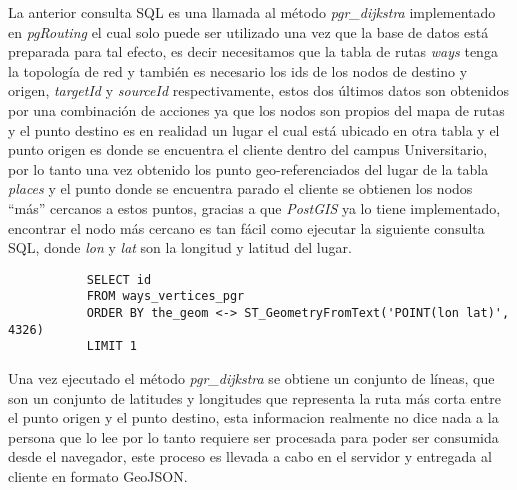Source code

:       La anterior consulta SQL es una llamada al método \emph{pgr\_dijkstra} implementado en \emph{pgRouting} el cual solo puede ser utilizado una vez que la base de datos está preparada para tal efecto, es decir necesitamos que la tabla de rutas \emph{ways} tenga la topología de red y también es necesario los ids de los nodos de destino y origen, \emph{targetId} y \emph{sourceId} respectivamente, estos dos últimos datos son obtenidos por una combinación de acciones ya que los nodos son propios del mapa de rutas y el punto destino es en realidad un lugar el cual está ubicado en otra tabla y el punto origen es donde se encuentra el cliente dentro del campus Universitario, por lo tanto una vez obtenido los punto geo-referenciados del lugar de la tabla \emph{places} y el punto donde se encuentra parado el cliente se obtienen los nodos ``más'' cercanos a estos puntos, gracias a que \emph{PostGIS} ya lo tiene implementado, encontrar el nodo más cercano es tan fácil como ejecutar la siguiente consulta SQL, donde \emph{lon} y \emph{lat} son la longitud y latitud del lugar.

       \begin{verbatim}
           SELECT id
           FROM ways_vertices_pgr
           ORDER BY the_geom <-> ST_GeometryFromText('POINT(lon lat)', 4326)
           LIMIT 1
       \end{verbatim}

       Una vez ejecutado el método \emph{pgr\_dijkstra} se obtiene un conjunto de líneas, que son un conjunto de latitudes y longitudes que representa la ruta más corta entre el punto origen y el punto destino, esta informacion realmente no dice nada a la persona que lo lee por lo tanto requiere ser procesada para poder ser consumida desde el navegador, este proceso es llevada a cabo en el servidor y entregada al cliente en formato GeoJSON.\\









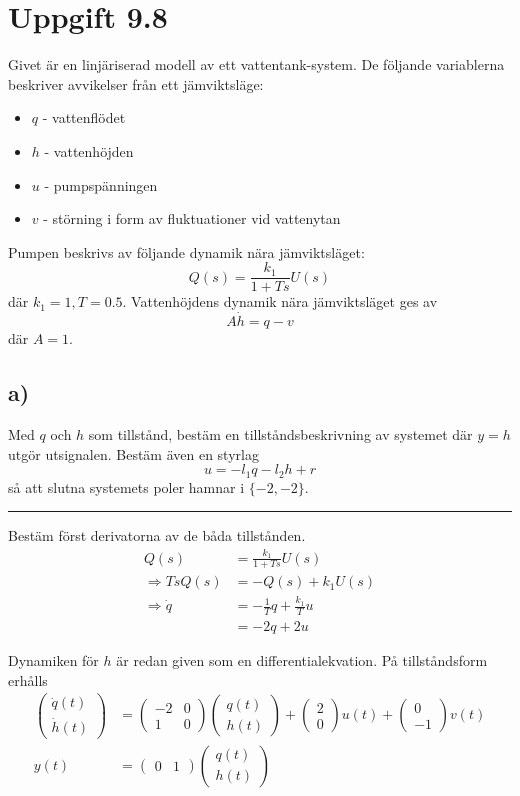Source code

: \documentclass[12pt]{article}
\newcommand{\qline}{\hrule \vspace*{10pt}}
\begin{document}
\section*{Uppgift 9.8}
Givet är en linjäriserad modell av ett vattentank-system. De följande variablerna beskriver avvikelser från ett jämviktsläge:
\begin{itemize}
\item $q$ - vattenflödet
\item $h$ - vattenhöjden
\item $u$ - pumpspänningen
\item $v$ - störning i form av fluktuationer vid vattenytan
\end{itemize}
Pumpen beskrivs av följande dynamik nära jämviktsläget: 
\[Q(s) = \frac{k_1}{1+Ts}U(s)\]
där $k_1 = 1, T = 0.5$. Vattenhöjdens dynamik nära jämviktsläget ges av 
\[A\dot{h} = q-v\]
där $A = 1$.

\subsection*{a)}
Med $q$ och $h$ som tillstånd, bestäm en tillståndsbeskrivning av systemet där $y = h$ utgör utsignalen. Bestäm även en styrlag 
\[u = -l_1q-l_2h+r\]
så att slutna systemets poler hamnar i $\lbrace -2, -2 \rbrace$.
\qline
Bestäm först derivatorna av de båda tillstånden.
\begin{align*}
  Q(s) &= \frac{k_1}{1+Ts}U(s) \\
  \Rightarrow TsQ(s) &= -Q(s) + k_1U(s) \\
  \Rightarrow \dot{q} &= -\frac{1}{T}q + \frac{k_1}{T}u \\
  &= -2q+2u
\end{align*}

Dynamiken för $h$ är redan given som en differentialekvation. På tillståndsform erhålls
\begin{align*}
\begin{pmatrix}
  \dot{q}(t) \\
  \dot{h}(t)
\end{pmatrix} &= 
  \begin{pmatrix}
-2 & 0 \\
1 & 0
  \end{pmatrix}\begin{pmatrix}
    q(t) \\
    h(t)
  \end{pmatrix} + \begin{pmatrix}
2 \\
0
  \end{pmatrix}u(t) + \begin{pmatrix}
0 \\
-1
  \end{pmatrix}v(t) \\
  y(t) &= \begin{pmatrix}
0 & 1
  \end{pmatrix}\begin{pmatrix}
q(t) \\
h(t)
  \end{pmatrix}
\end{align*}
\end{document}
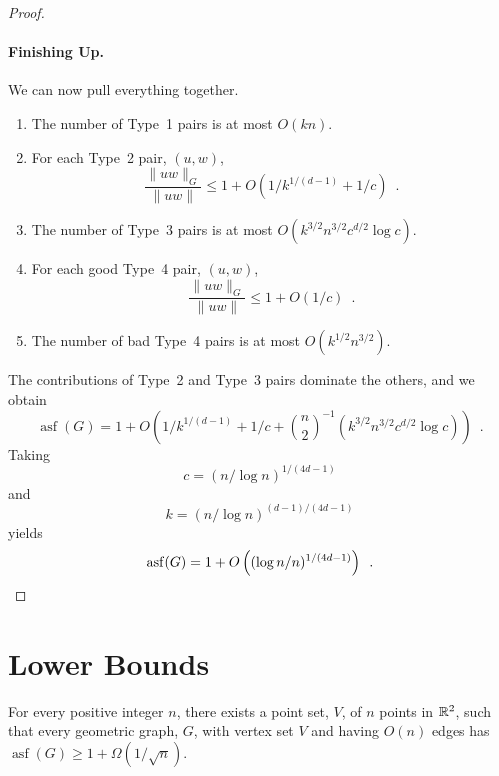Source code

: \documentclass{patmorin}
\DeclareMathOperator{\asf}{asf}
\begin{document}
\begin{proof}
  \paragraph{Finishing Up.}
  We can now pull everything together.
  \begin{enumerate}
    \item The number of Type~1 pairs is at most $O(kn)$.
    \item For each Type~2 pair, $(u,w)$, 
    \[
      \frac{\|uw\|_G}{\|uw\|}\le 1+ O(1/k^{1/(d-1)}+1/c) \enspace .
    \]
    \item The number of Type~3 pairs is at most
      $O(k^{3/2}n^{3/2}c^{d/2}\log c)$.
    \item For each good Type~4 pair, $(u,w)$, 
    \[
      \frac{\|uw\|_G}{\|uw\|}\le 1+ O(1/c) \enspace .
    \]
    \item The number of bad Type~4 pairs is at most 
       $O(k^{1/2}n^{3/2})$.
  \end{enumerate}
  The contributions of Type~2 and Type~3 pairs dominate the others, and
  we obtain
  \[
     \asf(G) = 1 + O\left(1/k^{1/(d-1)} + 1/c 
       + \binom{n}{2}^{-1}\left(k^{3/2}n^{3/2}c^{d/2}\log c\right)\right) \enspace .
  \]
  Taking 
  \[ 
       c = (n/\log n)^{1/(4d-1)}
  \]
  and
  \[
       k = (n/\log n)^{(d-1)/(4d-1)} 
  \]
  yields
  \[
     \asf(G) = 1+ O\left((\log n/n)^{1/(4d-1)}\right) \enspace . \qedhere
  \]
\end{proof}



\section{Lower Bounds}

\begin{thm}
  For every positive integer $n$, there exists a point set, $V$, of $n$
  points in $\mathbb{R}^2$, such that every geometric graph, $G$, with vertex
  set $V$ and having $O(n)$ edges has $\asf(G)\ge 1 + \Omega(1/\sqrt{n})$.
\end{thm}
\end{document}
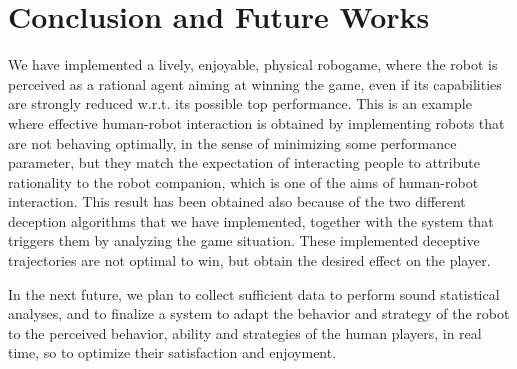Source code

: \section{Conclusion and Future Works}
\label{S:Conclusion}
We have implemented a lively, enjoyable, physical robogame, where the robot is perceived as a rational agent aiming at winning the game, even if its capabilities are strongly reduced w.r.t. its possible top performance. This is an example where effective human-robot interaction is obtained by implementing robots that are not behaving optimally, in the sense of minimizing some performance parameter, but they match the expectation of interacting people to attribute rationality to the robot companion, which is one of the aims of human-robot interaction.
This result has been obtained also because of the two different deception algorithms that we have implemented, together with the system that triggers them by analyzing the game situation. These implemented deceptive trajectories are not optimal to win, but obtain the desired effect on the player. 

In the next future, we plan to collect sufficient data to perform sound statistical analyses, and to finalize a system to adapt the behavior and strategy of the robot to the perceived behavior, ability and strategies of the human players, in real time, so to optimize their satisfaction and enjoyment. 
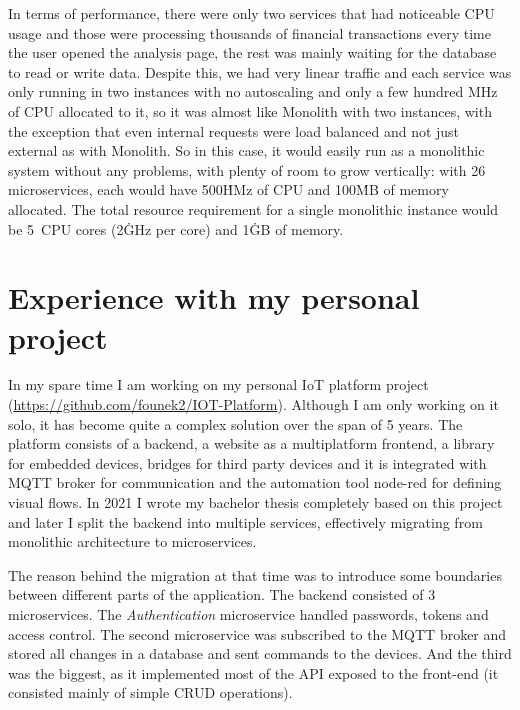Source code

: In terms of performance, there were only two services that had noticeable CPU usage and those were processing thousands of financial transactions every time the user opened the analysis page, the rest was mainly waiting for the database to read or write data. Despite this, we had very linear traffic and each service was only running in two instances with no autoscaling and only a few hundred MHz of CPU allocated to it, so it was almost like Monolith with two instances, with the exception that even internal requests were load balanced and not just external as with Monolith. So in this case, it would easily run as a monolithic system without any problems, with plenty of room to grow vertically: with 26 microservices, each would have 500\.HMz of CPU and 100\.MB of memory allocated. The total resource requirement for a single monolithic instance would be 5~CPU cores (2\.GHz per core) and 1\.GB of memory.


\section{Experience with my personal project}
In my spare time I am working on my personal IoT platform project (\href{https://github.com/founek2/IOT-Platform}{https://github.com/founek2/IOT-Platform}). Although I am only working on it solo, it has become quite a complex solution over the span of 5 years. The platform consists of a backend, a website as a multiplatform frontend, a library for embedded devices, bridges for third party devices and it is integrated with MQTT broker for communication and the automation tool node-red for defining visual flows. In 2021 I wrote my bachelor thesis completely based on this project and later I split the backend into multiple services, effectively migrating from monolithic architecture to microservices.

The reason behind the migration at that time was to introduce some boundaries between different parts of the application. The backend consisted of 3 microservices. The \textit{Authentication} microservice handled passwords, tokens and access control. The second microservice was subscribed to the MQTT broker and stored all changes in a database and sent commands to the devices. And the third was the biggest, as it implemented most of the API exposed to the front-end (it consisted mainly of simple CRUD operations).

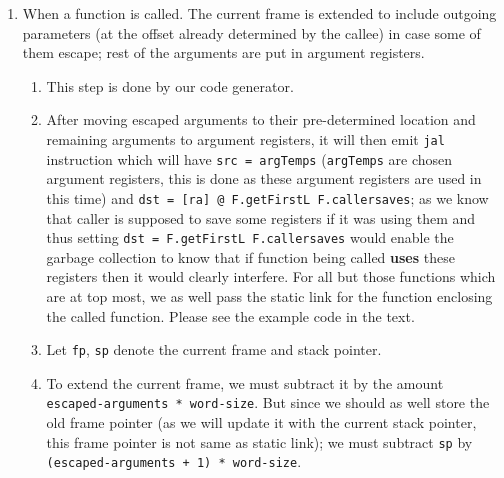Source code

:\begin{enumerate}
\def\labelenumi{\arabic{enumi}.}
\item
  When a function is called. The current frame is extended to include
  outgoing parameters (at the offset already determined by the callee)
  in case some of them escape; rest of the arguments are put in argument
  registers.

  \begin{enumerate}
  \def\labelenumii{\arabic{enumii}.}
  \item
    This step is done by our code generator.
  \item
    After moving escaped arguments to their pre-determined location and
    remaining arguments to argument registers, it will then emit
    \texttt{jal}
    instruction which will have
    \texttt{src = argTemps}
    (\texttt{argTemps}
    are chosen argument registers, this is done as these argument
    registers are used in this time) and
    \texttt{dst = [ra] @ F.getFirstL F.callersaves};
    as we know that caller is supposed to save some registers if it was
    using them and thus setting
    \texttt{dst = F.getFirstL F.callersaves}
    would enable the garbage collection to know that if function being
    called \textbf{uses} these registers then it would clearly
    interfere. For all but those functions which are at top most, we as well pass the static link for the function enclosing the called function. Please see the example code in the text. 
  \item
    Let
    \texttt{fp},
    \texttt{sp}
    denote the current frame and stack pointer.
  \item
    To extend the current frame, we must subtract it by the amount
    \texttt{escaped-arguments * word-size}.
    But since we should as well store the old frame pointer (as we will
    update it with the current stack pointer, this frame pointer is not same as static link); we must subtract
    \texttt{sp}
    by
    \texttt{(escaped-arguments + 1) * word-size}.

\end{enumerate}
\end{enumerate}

■ **What the task requires**
Write down only the closing run of lines: the one containing "[ra] @ F.getFirstL" and every line after it to the end of the entries, exactly.

■ **The answer**
    \texttt{dst = [ra] @ F.getFirstL F.callersaves};
    as we know that caller is supposed to save some registers if it was
    using them and thus setting
    \texttt{dst = F.getFirstL F.callersaves}
    would enable the garbage collection to know that if function being
    called \textbf{uses} these registers then it would clearly
    interfere. For all but those functions which are at top most, we as well pass the static link for the function enclosing the called function. Please see the example code in the text. 
  \item
    Let
    \texttt{fp},
    \texttt{sp}
    denote the current frame and stack pointer.
  \item
    To extend the current frame, we must subtract it by the amount
    \texttt{escaped-arguments * word-size}.
    But since we should as well store the old frame pointer (as we will
    update it with the current stack pointer, this frame pointer is not same as static link); we must subtract
    \texttt{sp}
    by
    \texttt{(escaped-arguments + 1) * word-size}.

\end{enumerate}
\end{enumerate}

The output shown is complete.